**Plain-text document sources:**
################

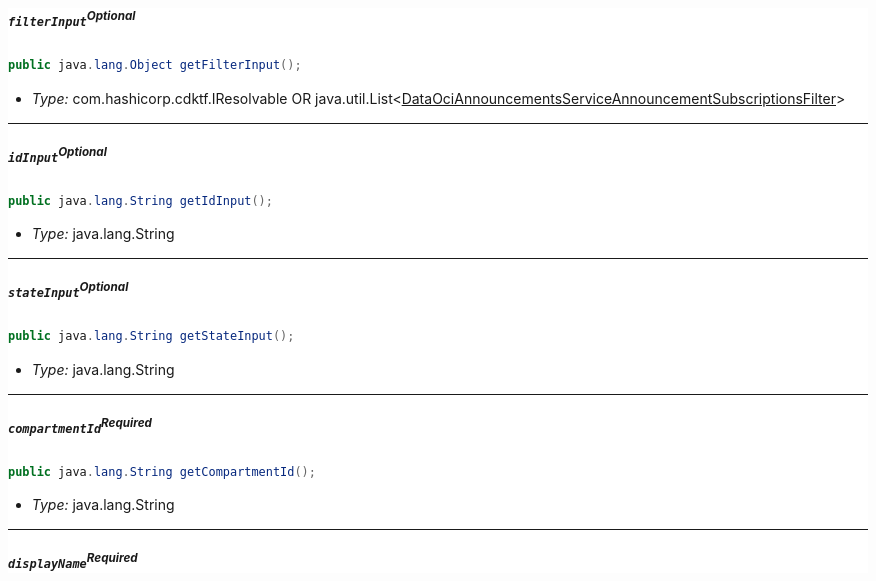 
##### `filterInput`<sup>Optional</sup> <a name="filterInput" id="rhizo-co-terraform-provider-oci.dataOciAnnouncementsServiceAnnouncementSubscriptions.DataOciAnnouncementsServiceAnnouncementSubscriptions.property.filterInput"></a>

```java
public java.lang.Object getFilterInput();
```

- *Type:* com.hashicorp.cdktf.IResolvable OR java.util.List<<a href="#rhizo-co-terraform-provider-oci.dataOciAnnouncementsServiceAnnouncementSubscriptions.DataOciAnnouncementsServiceAnnouncementSubscriptionsFilter">DataOciAnnouncementsServiceAnnouncementSubscriptionsFilter</a>>

---

##### `idInput`<sup>Optional</sup> <a name="idInput" id="rhizo-co-terraform-provider-oci.dataOciAnnouncementsServiceAnnouncementSubscriptions.DataOciAnnouncementsServiceAnnouncementSubscriptions.property.idInput"></a>

```java
public java.lang.String getIdInput();
```

- *Type:* java.lang.String

---

##### `stateInput`<sup>Optional</sup> <a name="stateInput" id="rhizo-co-terraform-provider-oci.dataOciAnnouncementsServiceAnnouncementSubscriptions.DataOciAnnouncementsServiceAnnouncementSubscriptions.property.stateInput"></a>

```java
public java.lang.String getStateInput();
```

- *Type:* java.lang.String

---

##### `compartmentId`<sup>Required</sup> <a name="compartmentId" id="rhizo-co-terraform-provider-oci.dataOciAnnouncementsServiceAnnouncementSubscriptions.DataOciAnnouncementsServiceAnnouncementSubscriptions.property.compartmentId"></a>

```java
public java.lang.String getCompartmentId();
```

- *Type:* java.lang.String

---

##### `displayName`<sup>Required</sup> <a name="displayName" id="rhizo-co-terraform-provider-oci.dataOciAnnouncementsServiceAnnouncementSubscriptions.DataOciAnnouncementsServiceAnnouncementSubscriptions.property.displayName"></a>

################

**PROBLEM STATEMENT:**
Write out every entry exactly. Pictures do not belong in the copy.

**OUTPUT OF THE EXERCISE:**
##### `filterInput`<sup>Optional</sup> <a name="filterInput" id="rhizo-co-terraform-provider-oci.dataOciAnnouncementsServiceAnnouncementSubscriptions.DataOciAnnouncementsServiceAnnouncementSubscriptions.property.filterInput"></a>

```java
public java.lang.Object getFilterInput();
```

- *Type:* com.hashicorp.cdktf.IResolvable OR java.util.List<<a href="#rhizo-co-terraform-provider-oci.dataOciAnnouncementsServiceAnnouncementSubscriptions.DataOciAnnouncementsServiceAnnouncementSubscriptionsFilter">DataOciAnnouncementsServiceAnnouncementSubscriptionsFilter</a>>

---

##### `idInput`<sup>Optional</sup> <a name="idInput" id="rhizo-co-terraform-provider-oci.dataOciAnnouncementsServiceAnnouncementSubscriptions.DataOciAnnouncementsServiceAnnouncementSubscriptions.property.idInput"></a>

```java
public java.lang.String getIdInput();
```

- *Type:* java.lang.String

---

##### `stateInput`<sup>Optional</sup> <a name="stateInput" id="rhizo-co-terraform-provider-oci.dataOciAnnouncementsServiceAnnouncementSubscriptions.DataOciAnnouncementsServiceAnnouncementSubscriptions.property.stateInput"></a>

```java
public java.lang.String getStateInput();
```

- *Type:* java.lang.String

---

##### `compartmentId`<sup>Required</sup> <a name="compartmentId" id="rhizo-co-terraform-provider-oci.dataOciAnnouncementsServiceAnnouncementSubscriptions.DataOciAnnouncementsServiceAnnouncementSubscriptions.property.compartmentId"></a>

```java
public java.lang.String getCompartmentId();
```

- *Type:* java.lang.String

---

##### `displayName`<sup>Required</sup> <a name="displayName" id="rhizo-co-terraform-provider-oci.dataOciAnnouncementsServiceAnnouncementSubscriptions.DataOciAnnouncementsServiceAnnouncementSubscriptions.property.displayName"></a>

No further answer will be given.